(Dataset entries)
======
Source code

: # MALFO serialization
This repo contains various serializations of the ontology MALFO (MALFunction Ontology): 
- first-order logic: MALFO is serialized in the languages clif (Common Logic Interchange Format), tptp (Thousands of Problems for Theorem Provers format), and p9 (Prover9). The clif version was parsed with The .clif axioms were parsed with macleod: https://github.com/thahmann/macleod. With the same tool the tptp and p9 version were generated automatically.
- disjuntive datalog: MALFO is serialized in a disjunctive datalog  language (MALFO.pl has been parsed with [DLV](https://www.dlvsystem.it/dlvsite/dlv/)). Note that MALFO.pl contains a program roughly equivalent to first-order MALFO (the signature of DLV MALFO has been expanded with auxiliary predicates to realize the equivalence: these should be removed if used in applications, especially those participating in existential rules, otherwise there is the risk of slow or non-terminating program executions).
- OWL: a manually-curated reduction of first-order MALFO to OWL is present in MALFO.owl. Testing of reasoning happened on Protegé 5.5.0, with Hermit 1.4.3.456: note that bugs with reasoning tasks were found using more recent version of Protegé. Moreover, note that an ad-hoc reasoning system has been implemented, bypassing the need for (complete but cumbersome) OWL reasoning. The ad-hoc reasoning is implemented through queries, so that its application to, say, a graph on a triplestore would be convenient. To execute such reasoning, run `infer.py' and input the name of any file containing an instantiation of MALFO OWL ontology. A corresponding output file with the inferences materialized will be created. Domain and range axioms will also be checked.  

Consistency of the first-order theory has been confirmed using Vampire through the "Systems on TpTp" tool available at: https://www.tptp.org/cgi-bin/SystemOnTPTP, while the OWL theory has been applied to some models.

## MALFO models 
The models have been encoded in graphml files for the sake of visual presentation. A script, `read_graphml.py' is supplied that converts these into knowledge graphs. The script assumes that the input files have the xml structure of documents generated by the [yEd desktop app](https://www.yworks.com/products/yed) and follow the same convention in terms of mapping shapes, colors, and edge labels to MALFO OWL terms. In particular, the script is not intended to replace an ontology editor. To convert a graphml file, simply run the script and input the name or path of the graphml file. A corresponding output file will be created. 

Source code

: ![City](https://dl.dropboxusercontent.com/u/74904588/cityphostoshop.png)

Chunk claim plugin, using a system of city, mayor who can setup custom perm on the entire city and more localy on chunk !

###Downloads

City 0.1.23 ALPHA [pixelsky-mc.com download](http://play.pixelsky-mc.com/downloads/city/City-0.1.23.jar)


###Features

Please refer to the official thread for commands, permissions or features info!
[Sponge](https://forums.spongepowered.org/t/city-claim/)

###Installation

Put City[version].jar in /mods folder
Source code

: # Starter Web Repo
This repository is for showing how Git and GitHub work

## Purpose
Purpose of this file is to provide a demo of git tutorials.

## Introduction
======
Set down no line except those from the one with "Starter Web Repo" to the last line of the data, inclusive, each exactly as written.

: # Starter Web Repo
This repository is for showing how Git and GitHub work

## Purpose
Purpose of this file is to provide a demo of git tutorials.

## Introduction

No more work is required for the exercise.